Architecture felt like a logical way to use her art skills to create a literal safe place for herself. She tried to study it at a local college in Newark (NJIT), but living in her parents’ home was oppressive, so after a year, she transferred to Virginia Tech. Even though Dolly was still trying to live as her birth gender, leaving home was “like a rebirth.” She joined a fraternity, grew a goatee, and went to counseling, hoping to feel more in touch with her birth gender, but nothing worked. While her gender expression felt “off key,” Dolly found empowerment through her time outdoors hiking, biking and kayaking, where gender was not factor. To this day, the outdoors has been a place of safety and community for Dolly. She has thru-hiked the Appalachian Trail approximately 2,500 miles and the Long Trail across Vermont.
After graduation, Dolly tried to date as her birth gender and met the woman she would eventually marry. When her then-wife became pregnant, Dolly tried to sublimate all her dysphoria into “man[ning] up” but she couldn’t repress her identity; the weight of dragging her “boy veneer” around was unbearable. When she came out, her wife was initially accepting, but the marriage deteriorated and they divorced. Dolly fought to stay present in the lives of her two daughters, and her eldest daughter followed her legacy to Virginia Tech, even writing papers on Dolly’s advocacy.

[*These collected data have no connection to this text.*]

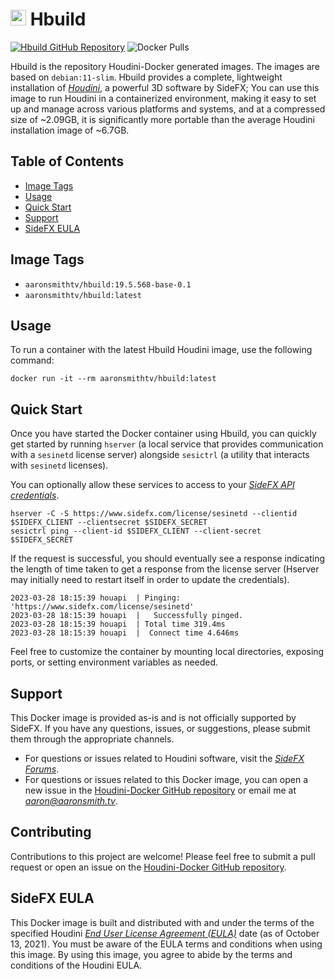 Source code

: # <img src="https://static.sidefx.com/images/apple-touch-icon.png"  width="25" height="25" alt=""> Hbuild
[![Hbuild GitHub Repository](https://img.shields.io/badge/GitHub-Houdini--Docker-f06c00?style=flat-square&logo=github)](https://github.com/aaronsmithtv/houdini-docker)
 ![Docker Pulls](https://img.shields.io/docker/pulls/aaronsmithtv/hbuild)

Hbuild is the repository Houdini-Docker generated images. The images are based on `debian:11-slim`. Hbuild provides a complete, lightweight installation of [*Houdini*](https://www.sidefx.com/products/houdini/), a powerful 3D software by SideFX; You can use this image to run Houdini in a containerized environment, making it easy to set up and manage across various platforms and systems, and at a compressed size of ~2.09GB, it is significantly more portable than the average Houdini installation image of ~6.7GB. 

## Table of Contents

- [Image Tags](#image-tags)
- [Usage](#usage)
- [Quick Start](#quick-start)
- [Support](#support)
- [SideFX EULA](#sidefx-eula)

## Image Tags

- `aaronsmithtv/hbuild:19.5.568-base-0.1`
- `aaronsmithtv/hbuild:latest`

## Usage

To run a container with the latest Hbuild Houdini image, use the following command:

```shell
docker run -it --rm aaronsmithtv/hbuild:latest
```

## Quick Start

Once you have started the Docker container using Hbuild, you can quickly get started by running `hserver` (a local service that provides communication with a `sesinetd` license server) alongside `sesictrl` (a utility that interacts with `sesinetd` licenses).

You can optionally allow these services to access to your [*SideFX API credentials*](https://www.sidefx.com/oauth2/applications/).

```shell
hserver -C -S https://www.sidefx.com/license/sesinetd --clientid $SIDEFX_CLIENT --clientsecret $SIDEFX_SECRET
sesictrl ping --client-id $SIDEFX_CLIENT --client-secret $SIDEFX_SECRET
```

If the request is successful, you should eventually see a response indicating the length of time taken to get a response from the license server (Hserver may initially need to restart itself in order to update the credentials).

```shell
2023-03-28 18:15:39 houapi  | Pinging: 'https://www.sidefx.com/license/sesinetd'
2023-03-28 18:15:39 houapi  |   Successfully pinged. 
2023-03-28 18:15:39 houapi  | Total time 319.4ms
2023-03-28 18:15:39 houapi  |  Connect time 4.646ms
```

Feel free to customize the container by mounting local directories, exposing ports, or setting environment variables as needed.

## Support
This Docker image is provided as-is and is not officially supported by SideFX. If you have any questions, issues, or suggestions, please submit them through the appropriate channels.

- For questions or issues related to Houdini software, visit the [*SideFX Forums*](https://www.sidefx.com/forum/).
- For questions or issues related to this Docker image, you can open a new issue in the [Houdini-Docker GitHub repository](https://github.com/aaronsmithtv/houdini-docker) or email me at *aaron@aaronsmith.tv*.

## Contributing
Contributions to this project are welcome! Please feel free to submit a pull request or open an issue on the [Houdini-Docker GitHub repository](https://github.com/aaronsmithtv/houdini-docker).

## SideFX EULA
This Docker image is built and distributed with and under the terms of the specified Houdini [*End User License Agreement (EULA)*](https://www.sidefx.com/legal/license-agreement/) date (as of October 13, 2021). You must be aware of the EULA terms and conditions when using this image. By using this image, you agree to abide by the terms and conditions of the Houdini EULA.
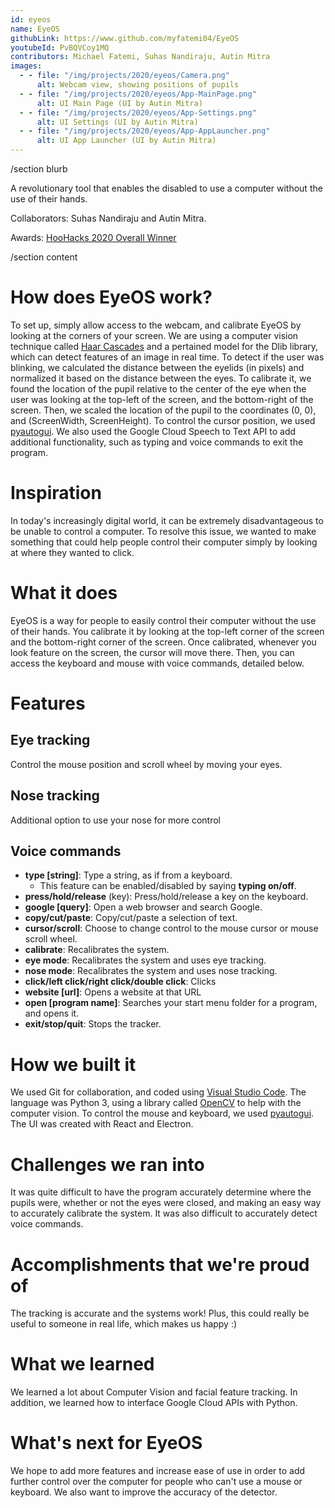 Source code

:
 ```yaml
---
id: eyeos
name: EyeOS
githubLink: https://www.github.com/myfatemi04/EyeOS
youtubeId: PvBQVCoy1MQ
contributors: Michael Fatemi, Suhas Nandiraju, Autin Mitra
images:
  - - file: "/img/projects/2020/eyeos/Camera.png"
      alt: Webcam view, showing positions of pupils
  - - file: "/img/projects/2020/eyeos/App-MainPage.png"
      alt: UI Main Page (UI by Autin Mitra)
  - - file: "/img/projects/2020/eyeos/App-Settings.png"
      alt: UI Settings (UI by Autin Mitra)
  - - file: "/img/projects/2020/eyeos/App-AppLauncher.png"
      alt: UI App Launcher (UI by Autin Mitra)
---
```


/section blurb

A revolutionary tool that enables the disabled to use a computer without the use of their hands.

Collaborators: Suhas Nandiraju and Autin Mitra.

Awards: [HooHacks 2020 Overall Winner](https://hoohacks20.devpost.com/project-gallery)

/section content

# How does EyeOS work?

To set up, simply allow access to the webcam, and calibrate EyeOS by looking at the corners of your screen. We are using a computer vision technique called [Haar Cascades](https://opencv-python-tutroals.readthedocs.io/en/latest/py_tutorials/py_objdetect/py_face_detection/py_face_detection.html) and a pertained model for the Dlib library, which can detect features of an image in real time. To detect if the user was blinking, we calculated the distance between the eyelids (in pixels) and normalized it based on the distance between the eyes. To calibrate it, we found the location of the pupil relative to the center of the eye when the user was looking at the top-left of the screen, and the bottom-right of the screen. Then, we scaled the location of the pupil to the coordinates (0, 0), and (ScreenWidth, ScreenHeight). To control the cursor position, we used [pyautogui](https://pypi.org/project/PyAutoGUI/). We also used the Google Cloud Speech to Text API to add additional functionality, such as typing and voice commands to exit the program.

# Inspiration

In today's increasingly digital world, it can be extremely disadvantageous to be unable to control a computer. To resolve this issue, we wanted to make something that could help people control their computer simply by looking at where they wanted to click.

# What it does

EyeOS is a way for people to easily control their computer without the use of their hands. You calibrate it by looking at the top-left corner of the screen and the bottom-right corner of the screen. Once calibrated, whenever you look feature on the screen, the cursor will move there. Then, you can access the keyboard and mouse with voice commands, detailed below.

# Features

## Eye tracking

Control the mouse position and scroll wheel by moving your eyes.

## Nose tracking

Additional option to use your nose for more control

## Voice commands

- **type [string]**: Type a string, as if from a keyboard.
  - This feature can be enabled/disabled by saying **typing on/off**.
- **press/hold/release** (key): Press/hold/release a key on the keyboard.
- **google [query]**: Open a web browser and search Google.
- **copy/cut/paste**: Copy/cut/paste a selection of text.
- **cursor/scroll**: Choose to change control to the mouse cursor or mouse scroll wheel.
- **calibrate**: Recalibrates the system.
- **eye mode**: Recalibrates the system and uses eye tracking.
- **nose mode**: Recalibrates the system and uses nose tracking.
- **click/left click/right click/double click**: Clicks
- **website [url]**: Opens a website at that URL
- **open [program name]**: Searches your start menu folder for a program, and opens it.
- **exit/stop/quit**: Stops the tracker.

# How we built it

We used Git for collaboration, and coded using [Visual Studio Code](https://code.visualstudio.com/). The language was Python 3, using a library called [OpenCV](https://opencv.org/) to help with the computer vision. To control the mouse and keyboard, we used [pyautogui](https://pypi.org/project/PyAutoGUI/). The UI was created with React and Electron.

# Challenges we ran into

It was quite difficult to have the program accurately determine where the pupils were, whether or not the eyes were closed, and making an easy way to accurately calibrate the system. It was also difficult to accurately detect voice commands.

# Accomplishments that we're proud of

The tracking is accurate and the systems work! Plus, this could really be useful to someone in real life, which makes us happy :)

# What we learned

We learned a lot about Computer Vision and facial feature tracking. In addition, we learned how to interface Google Cloud APIs with Python.

# What's next for EyeOS

We hope to add more features and increase ease of use in order to add further control over the computer for people who can't use a mouse or keyboard. We also want to improve the accuracy of the detector.

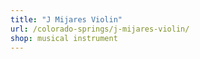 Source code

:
 ```yaml
---
title: "J Mijares Violin"
url: /colorado-springs/j-mijares-violin/
shop: musical instrument
---
```

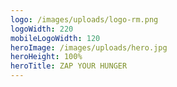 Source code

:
 ```yaml
---
logo: /images/uploads/logo-rm.png
logoWidth: 220
mobileLogoWidth: 120
heroImage: /images/uploads/hero.jpg
heroHeight: 100%
heroTitle: ZAP YOUR HUNGER
---
```

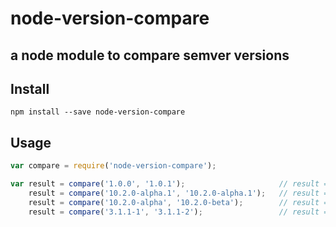 # node-version-compare

## a node module to compare semver versions

## Install

```shell
npm install --save node-version-compare
```

## Usage

```javascript
var compare = require('node-version-compare');

var result = compare('1.0.0', '1.0.1');                     // result = -1
    result = compare('10.2.0-alpha.1', '10.2.0-alpha.1');   // result = 0
    result = compare('10.2.0-alpha', '10.2.0-beta');        // result = 1
    result = compare('3.1.1-1', '3.1.1-2');                 // result = -1
```
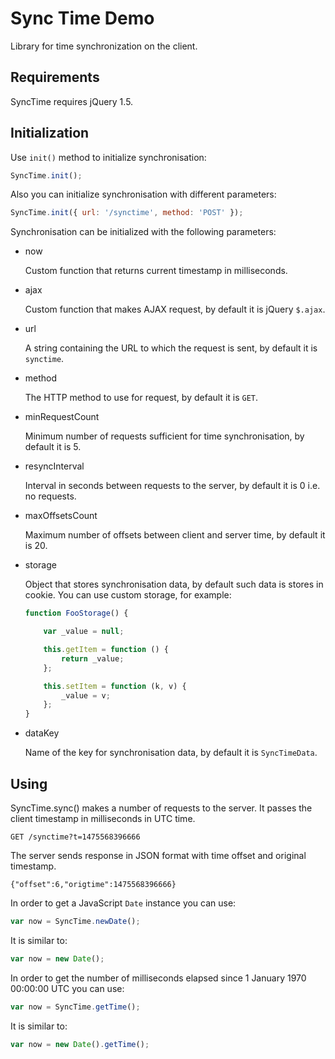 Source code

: Sync Time Demo
==============

Library for time synchronization on the client.

## Requirements

SyncTime requires jQuery 1.5.

## Initialization

Use `init()` method to initialize synchronisation:

```javascript
SyncTime.init();
```

Also you can initialize synchronisation with different parameters: 

```javascript
SyncTime.init({ url: '/synctime', method: 'POST' });
```

Synchronisation can be initialized with the following parameters:

* now 

  Custom function that returns current timestamp in milliseconds.
  
* ajax
 
  Custom function that makes AJAX request, by default it is jQuery `$.ajax`.

* url
 
  A string containing the URL to which the request is sent, by default it is `synctime`.

* method
 
  The HTTP method to use for request, by default it is `GET`.

* minRequestCount
 
  Minimum number of requests sufficient for time synchronisation, by default it is 5.

* resyncInterval
 
  Interval in seconds between requests to the server, by default it is 0 i.e. no requests.

* maxOffsetsCount 

  Maximum number of offsets between client and server time, by default it is 20.

* storage

  Object that stores synchronisation data, by default such data is stores in cookie. You can use custom storage,
  for example:

  ```javascript
  function FooStorage() {
  
      var _value = null;
  
      this.getItem = function () {
          return _value;
      };

      this.setItem = function (k, v) {
          _value = v;
      };
  }
  ```

* dataKey
 
  Name of the key for synchronisation data, by default it is `SyncTimeData`.

## Using

SyncTime.sync() makes a number of requests to the server. It passes the client timestamp in milliseconds in UTC time.

``` GET /synctime?t=1475568396666 ```

The server sends response in JSON format with time offset and original timestamp.

``` {"offset":6,"origtime":1475568396666} ```

In order to get a JavaScript `Date` instance you can use:

```javascript
var now = SyncTime.newDate();
```
 
 It is similar to:
 
```javascript
var now = new Date();
```
 
 In order to get the number of milliseconds elapsed since 1 January 1970 00:00:00 UTC you can use:

```javascript
var now = SyncTime.getTime();
```

It is similar to:

```javascript
var now = new Date().getTime();
```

Dolly has worked as an architect since graduating from Tech and has been involved with various LGBTQ advocacy groups in Roanoke area and Virginia for just as long, including Ex Lapide, a queer alumni organization, where she currently serves on the board. In 2005, she co-founded a support group, Ladies and Gents of the Blue Ridge, that still serves the Roanoke community. and in 2014 co-founded Diversity Camp Inc.and is co-vice chair for Diversity Camp Inc., a camp for LGBTQ+ youth to learn and socialize in an accepting space.
Her advocacy eventually led to LGBR’s first ever transgender conference in the state of Virginia hosted at VT. Dolly had just begun her transition and felt profoundly affirmed by her alma mater’s acceptance and involvement. Fueled by this affirmation, she engaged in advocacy across the state and came out to her parents and siblings later in her transition. Though some of them were not as accepting as she had hoped, she eventually found the parental love she was looking for in Mary Boenke, a trans woman and community advocate on a national level who was Dolly’s mentor and close friend for decades.
Dolly is also a pioneer in the field of healthcare justice for the trans community. Her work led to the founding of Carillion’s Transgender Health Services, and she currently works with Ladies and Gents to help reduce barriers to gender affirming care, trained and empathetic providers, and accurate information for the SWVA transgender community. She says that even after 20 years, she is still transitioning, but differently: “The transition is no longer, who am I? The transition is, how do I take who I am and find happiness with that? How do I help other people?”